<PAGE>
SECURITIES AND EXCHANGE COMMISSION
WASHINGTON, D.C. 20549
FORM 8-K
CURRENT REPORT
Pursuant to Section 13 or 15(d) of the
Securities Exchange Act of 1934
Date of Report (Date of earliest event reported)
March 22, 1999
FORT BEND HOLDING CORP.
- --------------------------------------------------------------------------------
(Exact name of Registrant as specified in its Charter)
Delaware 0-21328 76-0391720
(State or other jurisdiction (Commission File No.) (IRS Employer
of incorporation) Identification Number)
3400 Avenue H, Rosenberg, Texas 77471-3808
- --------------------------------------------------------------------------------
(Address of principal executive offices) (Zip Code)
Registrant's telephone number, including area code: (281) 342-5571
- --------------------------------------------------------------------------------
- --------------------------------------------------------------------------------
(Former name or former address, if changed since last report)
<PAGE>
Item 5. Other Events
On March 22, 1999 the Registrant issued a press release announcing that
Fort Bend Holding Corp.
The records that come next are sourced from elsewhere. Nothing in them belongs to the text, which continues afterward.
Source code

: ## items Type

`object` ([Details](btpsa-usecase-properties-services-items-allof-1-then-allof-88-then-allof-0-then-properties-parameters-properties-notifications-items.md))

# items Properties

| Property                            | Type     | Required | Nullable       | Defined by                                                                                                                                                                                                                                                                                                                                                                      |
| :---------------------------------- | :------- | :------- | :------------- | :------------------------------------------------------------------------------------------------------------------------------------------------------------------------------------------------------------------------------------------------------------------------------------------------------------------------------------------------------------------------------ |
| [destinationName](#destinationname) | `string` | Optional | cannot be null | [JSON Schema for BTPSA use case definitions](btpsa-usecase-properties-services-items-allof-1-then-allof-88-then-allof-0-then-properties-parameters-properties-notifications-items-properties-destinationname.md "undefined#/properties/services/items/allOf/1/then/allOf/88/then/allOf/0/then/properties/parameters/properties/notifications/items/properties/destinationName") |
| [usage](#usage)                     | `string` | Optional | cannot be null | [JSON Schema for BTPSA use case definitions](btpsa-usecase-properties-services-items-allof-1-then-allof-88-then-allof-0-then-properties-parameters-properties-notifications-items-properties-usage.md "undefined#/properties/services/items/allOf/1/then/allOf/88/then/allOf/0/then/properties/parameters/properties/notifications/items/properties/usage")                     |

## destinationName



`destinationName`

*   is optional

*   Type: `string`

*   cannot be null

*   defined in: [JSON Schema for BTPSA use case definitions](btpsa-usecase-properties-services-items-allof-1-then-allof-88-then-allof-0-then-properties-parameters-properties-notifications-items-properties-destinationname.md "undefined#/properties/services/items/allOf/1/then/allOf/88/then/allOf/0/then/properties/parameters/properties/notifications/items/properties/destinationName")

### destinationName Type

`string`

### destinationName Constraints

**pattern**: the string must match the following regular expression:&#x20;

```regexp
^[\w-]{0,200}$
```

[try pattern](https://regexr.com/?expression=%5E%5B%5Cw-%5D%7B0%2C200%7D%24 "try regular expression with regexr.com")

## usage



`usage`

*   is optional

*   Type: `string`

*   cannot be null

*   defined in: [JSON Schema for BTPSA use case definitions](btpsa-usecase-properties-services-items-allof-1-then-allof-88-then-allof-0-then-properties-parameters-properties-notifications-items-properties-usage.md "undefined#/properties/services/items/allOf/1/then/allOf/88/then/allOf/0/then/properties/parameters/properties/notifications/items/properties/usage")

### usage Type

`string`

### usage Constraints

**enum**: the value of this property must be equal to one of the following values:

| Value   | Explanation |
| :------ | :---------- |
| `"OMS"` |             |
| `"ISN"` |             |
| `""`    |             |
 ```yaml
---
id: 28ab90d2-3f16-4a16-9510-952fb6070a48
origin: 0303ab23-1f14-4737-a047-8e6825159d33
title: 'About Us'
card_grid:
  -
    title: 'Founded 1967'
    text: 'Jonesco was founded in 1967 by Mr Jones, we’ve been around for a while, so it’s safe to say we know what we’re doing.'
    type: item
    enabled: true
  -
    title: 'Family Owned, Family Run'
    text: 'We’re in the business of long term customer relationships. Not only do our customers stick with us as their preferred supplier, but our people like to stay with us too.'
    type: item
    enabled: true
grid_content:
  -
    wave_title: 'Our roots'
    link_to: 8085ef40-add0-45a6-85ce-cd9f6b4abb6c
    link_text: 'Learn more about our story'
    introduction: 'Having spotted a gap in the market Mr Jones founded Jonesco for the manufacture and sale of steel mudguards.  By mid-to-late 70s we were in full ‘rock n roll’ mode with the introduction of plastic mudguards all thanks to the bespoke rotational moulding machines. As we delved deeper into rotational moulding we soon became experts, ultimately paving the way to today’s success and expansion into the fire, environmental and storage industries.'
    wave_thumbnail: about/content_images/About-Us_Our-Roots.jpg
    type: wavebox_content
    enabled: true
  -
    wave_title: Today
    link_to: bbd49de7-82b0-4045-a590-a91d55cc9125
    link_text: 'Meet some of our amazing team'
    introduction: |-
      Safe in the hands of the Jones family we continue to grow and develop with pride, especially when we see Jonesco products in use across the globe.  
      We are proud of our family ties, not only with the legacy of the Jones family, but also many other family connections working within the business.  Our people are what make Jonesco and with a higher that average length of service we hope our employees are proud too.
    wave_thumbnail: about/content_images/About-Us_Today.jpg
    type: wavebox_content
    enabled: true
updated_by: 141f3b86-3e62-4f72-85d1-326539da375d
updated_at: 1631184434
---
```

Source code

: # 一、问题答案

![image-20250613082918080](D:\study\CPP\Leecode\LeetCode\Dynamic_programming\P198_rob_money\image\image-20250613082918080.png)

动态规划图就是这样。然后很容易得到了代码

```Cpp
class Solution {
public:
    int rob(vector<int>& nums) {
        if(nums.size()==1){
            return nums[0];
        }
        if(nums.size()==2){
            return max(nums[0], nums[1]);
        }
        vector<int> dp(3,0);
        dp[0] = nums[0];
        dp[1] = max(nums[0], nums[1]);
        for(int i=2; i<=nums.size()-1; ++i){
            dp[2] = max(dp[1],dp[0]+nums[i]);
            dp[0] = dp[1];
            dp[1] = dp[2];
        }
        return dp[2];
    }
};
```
Stockholders approves merger.
The foregoing information does not purport to be complete and is
qualified in its entirety by reference to the Exhibit to this Report.
Item 7. Financial Statements and Exhibits
(c) Exhibits
The Exhibit referred to in Item 5 of this Report and listed on the
accompanying Exhibit Index is filed as part of this Report and is incorporated
herein by reference.
2
<PAGE>
EXHIBIT
NUMBER DESCRIPTION
------- -----------
99 Press release dated March 22, 1999 announcing that Fort Bend
Holding Corp. stockholders approves merger.
3
<PAGE>
SIGNATURES
Pursuant to the requirements of the Securities Exchange Act of 1934, the
Registrant has duly caused this Report to be signed on its behalf by the
undersigned thereunto duly authorized.
FORT BEND HOLDING CORP.
Date: March 23, 1999 By: /s/ Lane Ward
----------------------------
Lane Ward
Vice Chairman, President and
Chief Executive Officer
4
<PAGE>
EXHIBIT 99
FORT BEND HOLDING CORP.
ROSENBERG, TEXAS
FOR IMMEDIATE RELEASE CONTACT: Lane Ward
Vice Chairman and
President
(281) 342-5571
FORT BEND HOLDING CORP. STOCKHOLDERS APPROVES MERGER
Rosenberg, Texas, March 22, 1999 - Fort Bend Holding Corp. (the "Company")
(NASDAQ:FBHC) announced today that the Company's Stockholders approved the
Agreement and Plan of Merger with Southwest Bancorporation of Texas, Inc. at the
Special Meeting of Stockholders on Thursday, March 18, 1999. The Company's legal
merger closing is scheduled to occur on April 1, 1999.
FBHC serves Fort Bend, Harris, Wharton, Waller and Montgomery Counties in
Southeast Texas through its subsidiary, FBF, headquartered in Fort Bend County
and FBF's subsidiary Mitchell Mortgage Company, L.L.C. located in The Woodlands,
Texas. FBF's market area is located in the largest metropolitan area of Texas
and the eighth largest in the United States. The Corporation's stock is traded
on the Nasdaq National Market under the symbol "FBHC".